Javon Kinlaw, South Carolina (6-6, 310): Kinlaw earned some first-team All-American honors following a superb senior season. He finished eighth in the SEC with six sacks and added six tackles for losses. The team captain and December graduate earned a bunch of team awards, including the Unselfish Teammate Award, Tenacity Award and Outstanding Student-Athlete. In two seasons, the junior-college transfer tallied 10.5 sacks and 18 tackles for losses.
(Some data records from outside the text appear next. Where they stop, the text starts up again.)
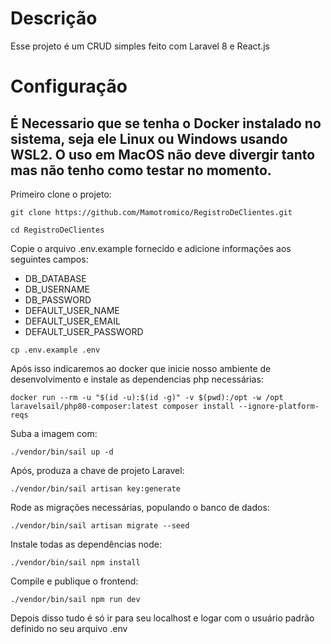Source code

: # Descrição

Esse projeto é um CRUD simples feito com Laravel 8 e React.js

# Configuração

## É Necessario que se tenha o Docker instalado no sistema, seja ele Linux ou Windows usando WSL2. O uso em MacOS não deve divergir tanto mas não tenho como testar no momento.

Primeiro clone o projeto:

```
git clone https://github.com/Mamotromico/RegistroDeClientes.git
```

```
cd RegistroDeClientes
```

Copie o arquivo .env.example fornecido e adicione informações aos seguintes campos:

- DB_DATABASE
- DB_USERNAME
- DB_PASSWORD
- DEFAULT_USER_NAME
- DEFAULT_USER_EMAIL
- DEFAULT_USER_PASSWORD

```
cp .env.example .env
```
Após isso indicaremos ao docker que inicie nosso ambiente de desenvolvimento e instale as dependencias php necessárias:

```
docker run --rm -u "$(id -u):$(id -g)" -v $(pwd):/opt -w /opt laravelsail/php80-composer:latest composer install --ignore-platform-reqs
```

Suba a imagem com:

```
./vendor/bin/sail up -d
```

Após, produza a chave de projeto Laravel:

```
./vendor/bin/sail artisan key:generate
```

Rode as migrações necessárias, populando o banco de dados:

```
./vendor/bin/sail artisan migrate --seed
```

Instale todas as dependências node:

```
./vendor/bin/sail npm install
```

Compile e publique o frontend:

```
./vendor/bin/sail npm run dev
```

Depois disso tudo é só ir para seu localhost e logar com o usuário padrão definido no seu arquivo .env
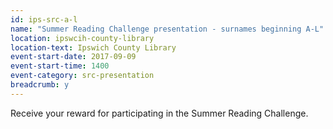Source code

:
 ```yaml
---
id: ips-src-a-l
name: "Summer Reading Challenge presentation - surnames beginning A-L"
location: ipswcih-county-library
location-text: Ipswich County Library
event-start-date: 2017-09-09
event-start-time: 1400
event-category: src-presentation
breadcrumb: y
---
```


Receive your reward for participating in the Summer Reading Challenge.
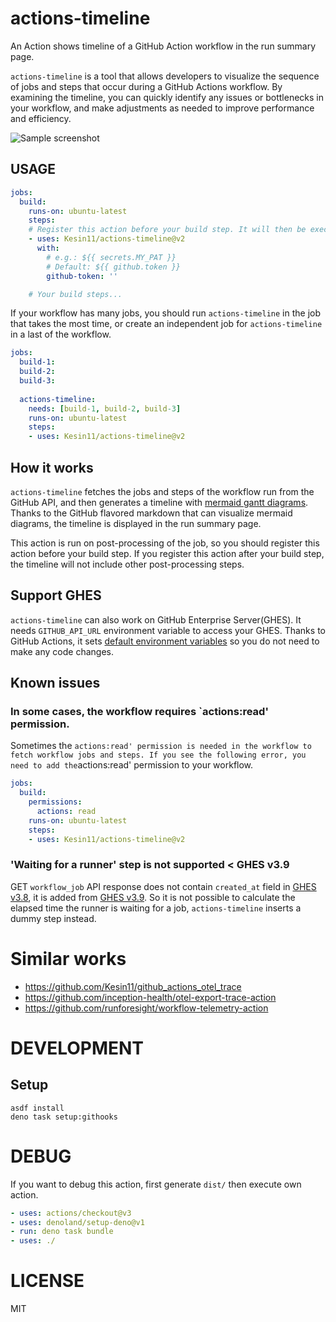 # actions-timeline

An Action shows timeline of a GitHub Action workflow in the run summary page.

`actions-timeline` is a tool that allows developers to visualize the sequence of jobs and steps that occur during a GitHub Actions workflow. By examining the timeline, you can quickly identify any issues or bottlenecks in your workflow, and make adjustments as needed to improve performance and efficiency.

![Sample screenshot](https://user-images.githubusercontent.com/1324862/268660777-5ee9fffd-6ef7-4960-9632-3589cb7138e1.png)

## USAGE

```yaml
jobs:
  build:
    runs-on: ubuntu-latest
    steps:
    # Register this action before your build step. It will then be executed at the end of the job post-processing.
    - uses: Kesin11/actions-timeline@v2
      with:
        # e.g.: ${{ secrets.MY_PAT }}
        # Default: ${{ github.token }}
        github-token: ''

    # Your build steps...
```

If your workflow has many jobs, you should run `actions-timeline` in the job
that takes the most time, or create an independent job for `actions-timeline` in
a last of the workflow.

```yaml
jobs:
  build-1:
  build-2:
  build-3:
  
  actions-timeline:
    needs: [build-1, build-2, build-3]
    runs-on: ubuntu-latest
    steps:
    - uses: Kesin11/actions-timeline@v2
```

## How it works

`actions-timeline` fetches the jobs and steps of the workflow run from the GitHub API, and then generates a timeline with [mermaid gantt diagrams](https://mermaid.js.org/syntax/gantt.html). Thanks to the GitHub flavored markdown that can visualize mermaid diagrams, the timeline is displayed in the run summary page.

This action is run on post-processing of the job, so you should register this action before your build step. If you register this action after your build step, the timeline will not include other post-processing steps.

## Support GHES

`actions-timeline` can also work on GitHub Enterprise Server(GHES). It needs `GITHUB_API_URL` environment variable to access your GHES. Thanks to GitHub Actions, it sets [default environment variables](https://docs.github.com/en/actions/learn-github-actions/variables#default-environment-variables) so you do not need to make any code changes.

## Known issues

### In some cases, the workflow requires `actions:read' permission.

Sometimes the `actions:read' permission is needed in the workflow to fetch workflow jobs and steps. If you see the following error, you need to add the`actions:read' permission to your workflow.

```yaml
jobs:
  build:
    permissions:
      actions: read
    runs-on: ubuntu-latest
    steps:
    - uses: Kesin11/actions-timeline@v2
```

### 'Waiting for a runner' step is not supported < GHES v3.9

GET `workflow_job` API response does not contain `created_at` field in [GHES v3.8](https://docs.github.com/en/enterprise-server@3.8/rest/actions/workflow-jobs#get-a-job-for-a-workflow-run), it is added from [GHES v3.9](https://docs.github.com/en/enterprise-server@3.9/rest/actions/workflow-jobs?apiVersion=2022-11-28). So it is not possible to calculate the elapsed time the runner is waiting for a job, `actions-timeline` inserts a dummy step instead.

# Similar works

- https://github.com/Kesin11/github_actions_otel_trace
- https://github.com/inception-health/otel-export-trace-action
- https://github.com/runforesight/workflow-telemetry-action

# DEVELOPMENT

## Setup

```
asdf install
deno task setup:githooks
```

# DEBUG

If you want to debug this action, first generate `dist/` then execute own
action.

```yaml
- uses: actions/checkout@v3
- uses: denoland/setup-deno@v1
- run: deno task bundle
- uses: ./
```

# LICENSE

MIT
Kinlaw literally will be a rags-to-riches story, one that was told by the Greenville News. His mother came to the United States from Trinidad and Tobago in 1995. In 2008, she moved her family from Washington, D.C., to Hyattsville, Md., to pursue a business opportunity. The opportunity fell through, leaving her and her children homeless. “It was really difficult for me, but I knew at that time that I was going to try to do something better.” He spent one season in junior college before arriving at South Carolina tipping the scales at 350 pounds because of his fondness for the free food. His childhood drove him down the path to the NFL. “We were really homeless the whole time we was staying up there. We stayed with my mom’s friends,” Kinlaw told the Post and Courier. “Out of all those situations I’ve been in, I still dream of things like that. I don’t want to go back to situations like that, so I have to keep pushing.” In great shape and with his eye on the prize, he dominated. “Javon makes you smile as a coach. He’s physical. He’s a tough-minded guy,” defensive line coach John Scott Jr. told The Athletic. “There’s not many 6-6, 300-plus pound guys who have his athleticism. He’s strong, and he’s got something that only God can give you, extremely long arms. He can separate off blockers with quick twitch. If you had to draw up the body type for that league, that would be it.” He’s got a baby girl; at the Senior Bowl, he said 9-month-old Eden was 31 inches long with size-5 shoes.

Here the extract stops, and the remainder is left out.